# **** Pop



## myprozac (Feb 7, 2006)

Towing the boat the the Keys this summer for a week. Gotta stock up on some Coonpops. Is everyone still buying heads from like H&H lure company and cutting the hook off? Or is there a better place to get them now?


----------



## Scott (May 24, 2004)

Make your own - go to www.projecttarpon.com and follow the links off the right hand side to a video of how to make ****-pops. Water is awful clear in the keys for a ****-pop - I'd go with DOA Baitbusters and use some live bait at the bridges.


----------



## Trouthappy (Jun 12, 2008)

Never heard of **** Pops used in the Keys. They use flyrods on the flats, or live bait under the bridges.


----------



## Capt. Chris (Feb 6, 2011)

*What kind of boat*

are you taking down? Let me know what kind of experience you are looking for and I can give you alot of helpful information. I have towed my boat down every year since 2000 in May or June and stayed a week each time. No wife and kids, just me and a buddy. We fish from sunrise to sunset everyday. It is pretty hardcore, but I have learned alot.


----------



## myprozac (Feb 7, 2006)

Capt. Chris said:


> are you taking down? Let me know what kind of experience you are looking for and I can give you alot of helpful information. I have towed my boat down every year since 2000 in May or June and stayed a week each time. No wife and kids, just me and a buddy. We fish from sunrise to sunset everyday. It is pretty hardcore, but I have learned alot.
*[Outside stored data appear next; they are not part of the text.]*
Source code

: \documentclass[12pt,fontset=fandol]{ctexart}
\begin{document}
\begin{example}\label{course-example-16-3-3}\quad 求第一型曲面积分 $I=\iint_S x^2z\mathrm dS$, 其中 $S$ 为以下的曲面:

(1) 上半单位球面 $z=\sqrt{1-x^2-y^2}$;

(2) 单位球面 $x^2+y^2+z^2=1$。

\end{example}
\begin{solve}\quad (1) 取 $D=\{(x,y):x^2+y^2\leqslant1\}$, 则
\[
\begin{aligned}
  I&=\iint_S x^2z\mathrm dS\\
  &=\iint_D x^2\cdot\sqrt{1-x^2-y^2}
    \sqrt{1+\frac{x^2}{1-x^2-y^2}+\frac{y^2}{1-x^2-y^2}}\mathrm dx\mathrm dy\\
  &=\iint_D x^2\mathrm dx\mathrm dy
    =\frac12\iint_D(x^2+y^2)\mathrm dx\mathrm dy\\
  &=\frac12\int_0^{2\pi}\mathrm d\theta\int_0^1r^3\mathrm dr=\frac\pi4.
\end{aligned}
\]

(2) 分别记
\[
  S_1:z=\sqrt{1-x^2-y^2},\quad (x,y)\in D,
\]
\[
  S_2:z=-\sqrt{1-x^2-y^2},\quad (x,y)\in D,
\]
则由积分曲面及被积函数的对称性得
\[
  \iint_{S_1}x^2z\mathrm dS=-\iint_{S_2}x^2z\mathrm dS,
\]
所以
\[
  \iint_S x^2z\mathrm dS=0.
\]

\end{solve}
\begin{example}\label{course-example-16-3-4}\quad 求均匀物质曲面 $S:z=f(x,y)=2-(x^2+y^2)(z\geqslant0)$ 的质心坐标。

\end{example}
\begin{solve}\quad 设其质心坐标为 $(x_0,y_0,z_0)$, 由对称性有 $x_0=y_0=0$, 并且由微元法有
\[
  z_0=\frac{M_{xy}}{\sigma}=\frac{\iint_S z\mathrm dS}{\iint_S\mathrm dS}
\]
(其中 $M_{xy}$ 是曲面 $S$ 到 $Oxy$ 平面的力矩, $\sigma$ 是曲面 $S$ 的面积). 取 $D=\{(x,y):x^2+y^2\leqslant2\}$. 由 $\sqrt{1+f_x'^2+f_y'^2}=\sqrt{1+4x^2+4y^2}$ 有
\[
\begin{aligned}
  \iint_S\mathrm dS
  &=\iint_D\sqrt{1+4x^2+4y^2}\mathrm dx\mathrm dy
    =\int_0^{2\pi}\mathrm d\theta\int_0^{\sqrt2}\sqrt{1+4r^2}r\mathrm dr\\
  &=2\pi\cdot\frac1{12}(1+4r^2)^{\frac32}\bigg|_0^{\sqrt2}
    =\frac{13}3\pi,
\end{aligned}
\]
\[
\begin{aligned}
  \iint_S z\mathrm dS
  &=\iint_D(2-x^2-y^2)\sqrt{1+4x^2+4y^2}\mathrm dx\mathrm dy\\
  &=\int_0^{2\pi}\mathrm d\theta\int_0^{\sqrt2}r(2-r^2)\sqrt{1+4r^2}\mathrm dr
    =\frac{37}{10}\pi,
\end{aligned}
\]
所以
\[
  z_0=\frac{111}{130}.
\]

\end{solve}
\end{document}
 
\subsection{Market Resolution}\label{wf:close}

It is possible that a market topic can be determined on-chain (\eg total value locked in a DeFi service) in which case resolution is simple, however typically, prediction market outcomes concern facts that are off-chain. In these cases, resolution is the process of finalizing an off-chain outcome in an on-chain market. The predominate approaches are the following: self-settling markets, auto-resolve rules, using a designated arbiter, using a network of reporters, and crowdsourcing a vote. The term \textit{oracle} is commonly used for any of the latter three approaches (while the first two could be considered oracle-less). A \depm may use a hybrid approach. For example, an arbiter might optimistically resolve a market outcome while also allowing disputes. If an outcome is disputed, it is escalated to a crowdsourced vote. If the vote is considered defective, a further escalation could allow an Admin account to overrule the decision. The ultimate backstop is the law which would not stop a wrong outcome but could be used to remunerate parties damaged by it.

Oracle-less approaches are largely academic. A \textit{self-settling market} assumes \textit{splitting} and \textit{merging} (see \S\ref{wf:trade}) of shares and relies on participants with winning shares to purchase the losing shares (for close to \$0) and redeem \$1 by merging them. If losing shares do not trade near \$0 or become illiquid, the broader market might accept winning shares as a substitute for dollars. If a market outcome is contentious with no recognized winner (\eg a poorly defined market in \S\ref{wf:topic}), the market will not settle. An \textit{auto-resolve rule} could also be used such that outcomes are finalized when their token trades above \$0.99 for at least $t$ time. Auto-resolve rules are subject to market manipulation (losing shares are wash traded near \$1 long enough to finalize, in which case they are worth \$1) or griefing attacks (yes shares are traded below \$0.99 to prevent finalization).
24 pathfinder and a 23 shoalwater cat. Check your email


----------



## Swells (Nov 27, 2007)

The deep hole at Boca Grande Pass. One of these modified **** pops. It's a Florida tradition.


----------



## Safari6 (Jan 24, 2012)

The time to be in the Keys is May and June, by late June the tarpon are beginning to migrate. Under Bahia Honda bridge its awesome I have been fishing there for 30 years. with life mullet, pinfish (piggy perch) large shrimp, and even large live blue crabs. My wife and I will be under that bridge May 19 and 20. I'm trying to get her a 150lb tarpon and maybe a jewfish for me


----------



## jared_simonetti (Jul 17, 2006)

In the keys live mullet drifted around the bridges with the tide is highly productive and or dead bait fished near the channels.


----------



## Brian Castille (May 27, 2004)

Where are you headed in the Keys? We have fished the Bahia Honda Bridge both with a guide and on our own. The best bait is usually throwing a small blue crab on about a 10/0 circle hook with a large spinning reel in the eddies behind the pilings. This was mostly a daytime thing. At night, mullet on the bottom was usually the best. For artificials, last time we used a 2 oz feather jig tipped with a slug-go and superglued to the hook. No I am not joking - seriously, this worked. We caught fish day and night like this. We never got a hit on a **** pop - too clear over there most likely. Best time is May and June. My suggestion is to try and book Capt Alex Regan http://tarpontrips.com/ for a couple of trips and then try on your own as well - we did. One evening we boated 3 in just a few hours and caught them on other trips on our own as well. I think our best guided trip was boating 4. Sometimes we would put 20 fish in the air in 4 hours.


----------